I have found a lot of empowering ladies in Renaissance art. Male Renaissance artists portrayed the "sinful women" as evil because they tempted men into sinning. The general public believed that women were inherently evil and men were basically good and so if a man performed a lustful sin, it could be blamed on the woman's powers of sexual persuasion. Sound familiar? That's right! Just like how Eve made Adam take a bite of the Forbidden Fruit! It's all women's fault all the time. And so, naturally, I became a lot more interested in the imagery and stories of the temptresses. There are some hilarious woodcuts of women riding on men like horses and tricking them into cages, thus signifying their evil reign over men who give into their lusty ways. But my favorites are the witches.
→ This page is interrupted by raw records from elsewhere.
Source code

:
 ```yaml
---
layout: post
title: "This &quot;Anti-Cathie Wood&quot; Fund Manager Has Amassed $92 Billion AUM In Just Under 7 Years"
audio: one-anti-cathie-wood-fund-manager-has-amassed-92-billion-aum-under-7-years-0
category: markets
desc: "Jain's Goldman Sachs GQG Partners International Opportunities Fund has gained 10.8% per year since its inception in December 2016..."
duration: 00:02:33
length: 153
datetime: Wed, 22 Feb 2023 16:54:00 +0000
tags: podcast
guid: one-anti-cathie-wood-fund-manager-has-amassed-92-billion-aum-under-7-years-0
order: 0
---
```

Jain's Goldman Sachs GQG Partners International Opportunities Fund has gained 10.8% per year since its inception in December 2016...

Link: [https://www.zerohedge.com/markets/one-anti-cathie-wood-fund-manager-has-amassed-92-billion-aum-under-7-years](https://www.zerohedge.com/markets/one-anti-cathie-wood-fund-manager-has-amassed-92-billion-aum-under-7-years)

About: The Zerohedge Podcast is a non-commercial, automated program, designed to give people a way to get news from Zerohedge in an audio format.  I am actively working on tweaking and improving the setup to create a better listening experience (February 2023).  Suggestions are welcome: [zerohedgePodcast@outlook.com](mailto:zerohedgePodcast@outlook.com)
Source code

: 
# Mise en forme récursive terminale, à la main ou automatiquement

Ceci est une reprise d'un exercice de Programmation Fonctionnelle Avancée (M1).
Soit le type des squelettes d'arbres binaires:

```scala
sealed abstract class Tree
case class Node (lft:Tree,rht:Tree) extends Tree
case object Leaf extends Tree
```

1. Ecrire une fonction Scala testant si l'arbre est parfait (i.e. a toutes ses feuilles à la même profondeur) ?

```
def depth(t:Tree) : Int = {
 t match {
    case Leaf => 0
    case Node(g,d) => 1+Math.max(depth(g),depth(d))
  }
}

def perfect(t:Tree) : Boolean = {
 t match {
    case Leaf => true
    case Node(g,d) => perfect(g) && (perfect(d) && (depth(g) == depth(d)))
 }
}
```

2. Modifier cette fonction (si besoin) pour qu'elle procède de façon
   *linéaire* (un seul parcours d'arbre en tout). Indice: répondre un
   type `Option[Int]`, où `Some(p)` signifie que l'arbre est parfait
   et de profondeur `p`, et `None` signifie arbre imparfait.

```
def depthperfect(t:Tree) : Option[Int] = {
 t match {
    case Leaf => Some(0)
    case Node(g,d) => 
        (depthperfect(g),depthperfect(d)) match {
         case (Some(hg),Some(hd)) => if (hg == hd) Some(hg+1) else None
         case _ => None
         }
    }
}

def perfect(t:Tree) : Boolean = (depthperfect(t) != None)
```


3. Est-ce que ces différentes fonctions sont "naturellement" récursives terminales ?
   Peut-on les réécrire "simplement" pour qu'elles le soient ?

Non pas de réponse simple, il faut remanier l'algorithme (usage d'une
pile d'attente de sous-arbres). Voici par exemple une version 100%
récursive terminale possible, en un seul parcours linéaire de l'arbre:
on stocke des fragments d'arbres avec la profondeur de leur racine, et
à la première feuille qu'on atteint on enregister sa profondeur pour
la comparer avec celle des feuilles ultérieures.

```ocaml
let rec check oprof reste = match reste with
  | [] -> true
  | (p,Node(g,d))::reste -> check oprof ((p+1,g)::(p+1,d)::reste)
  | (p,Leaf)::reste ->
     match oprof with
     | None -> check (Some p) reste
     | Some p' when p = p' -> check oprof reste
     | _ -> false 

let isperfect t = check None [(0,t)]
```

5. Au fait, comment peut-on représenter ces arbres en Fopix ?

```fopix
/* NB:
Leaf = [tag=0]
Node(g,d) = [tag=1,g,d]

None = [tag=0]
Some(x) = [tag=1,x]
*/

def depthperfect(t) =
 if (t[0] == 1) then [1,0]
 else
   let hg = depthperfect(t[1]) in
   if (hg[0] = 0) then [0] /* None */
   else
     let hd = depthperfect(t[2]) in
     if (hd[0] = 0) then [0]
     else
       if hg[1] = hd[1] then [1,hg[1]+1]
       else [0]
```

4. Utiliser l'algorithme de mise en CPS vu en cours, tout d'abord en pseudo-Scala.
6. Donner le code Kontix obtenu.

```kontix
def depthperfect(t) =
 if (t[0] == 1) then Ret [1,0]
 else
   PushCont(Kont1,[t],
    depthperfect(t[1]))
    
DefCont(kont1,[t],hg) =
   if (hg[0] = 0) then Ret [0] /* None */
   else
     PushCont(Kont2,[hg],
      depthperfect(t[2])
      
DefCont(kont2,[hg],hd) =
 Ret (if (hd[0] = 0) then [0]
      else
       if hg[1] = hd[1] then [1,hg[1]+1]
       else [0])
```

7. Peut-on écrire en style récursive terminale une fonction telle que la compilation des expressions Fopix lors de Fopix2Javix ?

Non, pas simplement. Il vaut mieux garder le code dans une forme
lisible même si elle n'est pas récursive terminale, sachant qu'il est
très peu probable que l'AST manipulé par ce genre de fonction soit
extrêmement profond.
All of these pieces are woodcuts by the famous Renaissance artist Albrecht Durer. Since they were woodcuts, they were sort of the first mass production of art to be made. These images were passed around Northern Europe and warned against the sinful women. Witches are really just nude women. They can be shown doing some pretty crazy things but, like in the piece above called Four Witches, they are just women. A nude women was shocking the Renaissance people, of course. This was really before women were being seen through the ever-terrible male gaze like you see in art after this time. Men were still terrified of even images of women tricking them into sinning and then being sent to Hell because this is what the church was preaching. So their nudity would have been seen as only disgusting.
People in the Renaissance were trying to elevate themselves from their natural, carnal state to be closer to God. So then it follows that they don't favor nudity. But I think this link goes further in saying that they thought of women as animals, as part of the nature they feared. Witches are usually shown in natural surroundings, close to animals, twisting themselves in impolite ways. The church was trying to form an ordered, god-fearing world, and what women stood for just wouldn't fit into it. I, as a nature-loving, wild woman love this idea, but to the Renaissance people this was not cool. It should be noted, of course, that most women weren't out flying backwards on goats. They probably weren't even trying to tempt men into sinning, although I bet some bad bitches were, just to spite them. For the most part, the witch archetype is the embodiment of the male fear of their own sins. They just want to blame women for it.
Witches were usually nude, suggesting their relationship to the
original temptress, Eve, who was also nude until she felt shame about her body. And now you see kids, where so much of our society's misogyny comes from! Body-shaming, slut-shaming, women-shaming. Isn't it fun to learn about art?!